# SOURCE MATERIAL
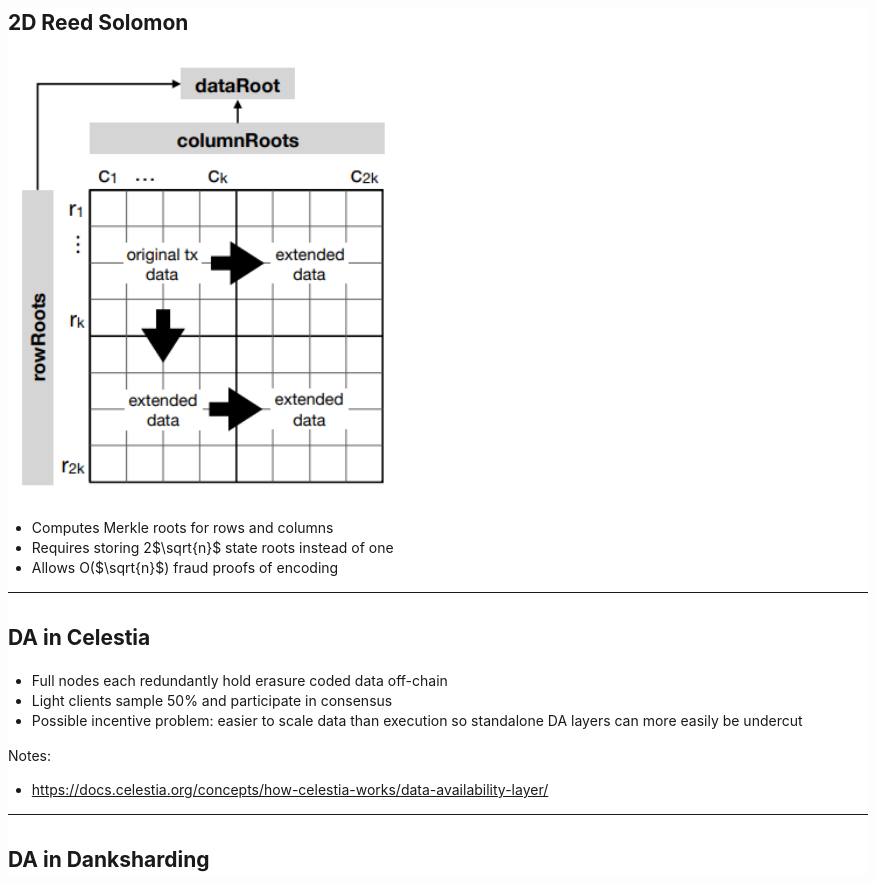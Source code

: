 ## 2D Reed Solomon

<pba-cols>
<pba-col>

<img rounded style="width: 400px" src="../../../assets/img/7-Polkadot/Blockchain_Scaling/2dReedSolomon.png" />

</pba-col>
<pba-col>

- Computes Merkle roots for rows and columns
- Requires storing 2$\sqrt{n}$ state roots instead of one
- Allows O($\sqrt{n}$) fraud proofs of encoding

</pba-col>
</pba-cols>

---

## DA in Celestia

- Full nodes each redundantly hold erasure coded data off-chain
- Light clients sample 50% and participate in consensus
- Possible incentive problem: easier to scale data than execution so standalone DA layers can more easily be undercut

Notes:

- https://docs.celestia.org/concepts/how-celestia-works/data-availability-layer/

---

## DA in Danksharding
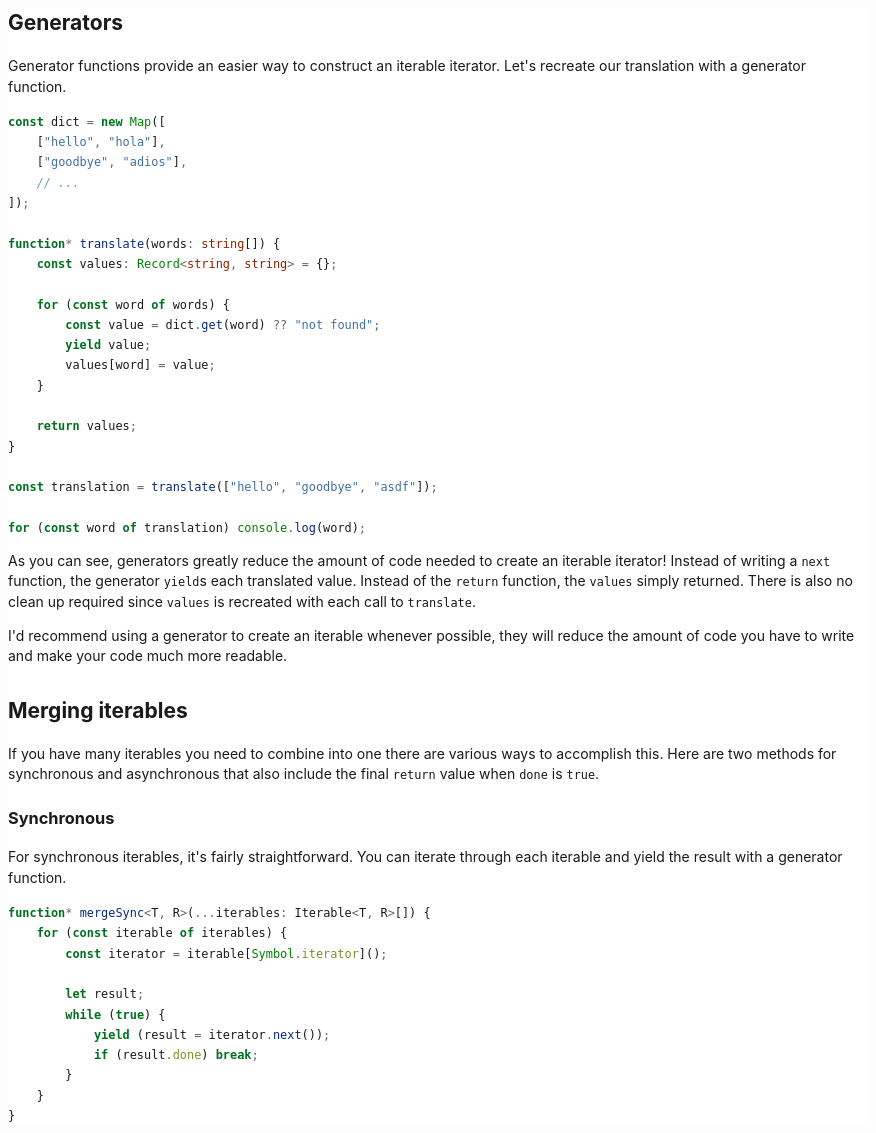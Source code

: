 ## Generators

Generator functions provide an easier way to construct an iterable iterator. Let's recreate our translation with a generator function.

```ts {12,16}
const dict = new Map([
	["hello", "hola"],
	["goodbye", "adios"],
	// ...
]);

function* translate(words: string[]) {
	const values: Record<string, string> = {};

	for (const word of words) {
		const value = dict.get(word) ?? "not found";
		yield value;
		values[word] = value;
	}

	return values;
}

const translation = translate(["hello", "goodbye", "asdf"]);

for (const word of translation) console.log(word);
```

As you can see, generators greatly reduce the amount of code needed to create an iterable iterator! Instead of writing a `next` function, the generator `yield`s each translated value. Instead of the `return` function, the `values` simply returned. There is also no clean up required since `values` is recreated with each call to `translate`.

I'd recommend using a generator to create an iterable whenever possible, they will reduce the amount of code you have to write and make your code much more readable.

## Merging iterables

If you have many iterables you need to combine into one there are various ways to accomplish this. Here are two methods for synchronous and asynchronous that also include the final `return` value when `done` is `true`.

### Synchronous

For synchronous iterables, it's fairly straightforward. You can iterate through each iterable and yield the result with a generator function.

```ts
function* mergeSync<T, R>(...iterables: Iterable<T, R>[]) {
	for (const iterable of iterables) {
		const iterator = iterable[Symbol.iterator]();

		let result;
		while (true) {
			yield (result = iterator.next());
			if (result.done) break;
		}
	}
}
```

# EXERCISE AIM
Working from the material above, retype exactly the lines from the one with "- Computes Merkle roots for rows and columns" through the one with "- Light clients", both included, and only those lines.

# TASK OUTPUT
- Computes Merkle roots for rows and columns
- Requires storing 2$\sqrt{n}$ state roots instead of one
- Allows O($\sqrt{n}$) fraud proofs of encoding

</pba-col>
</pba-cols>

---

## DA in Celestia

- Full nodes each redundantly hold erasure coded data off-chain
- Light clients sample 50% and participate in consensus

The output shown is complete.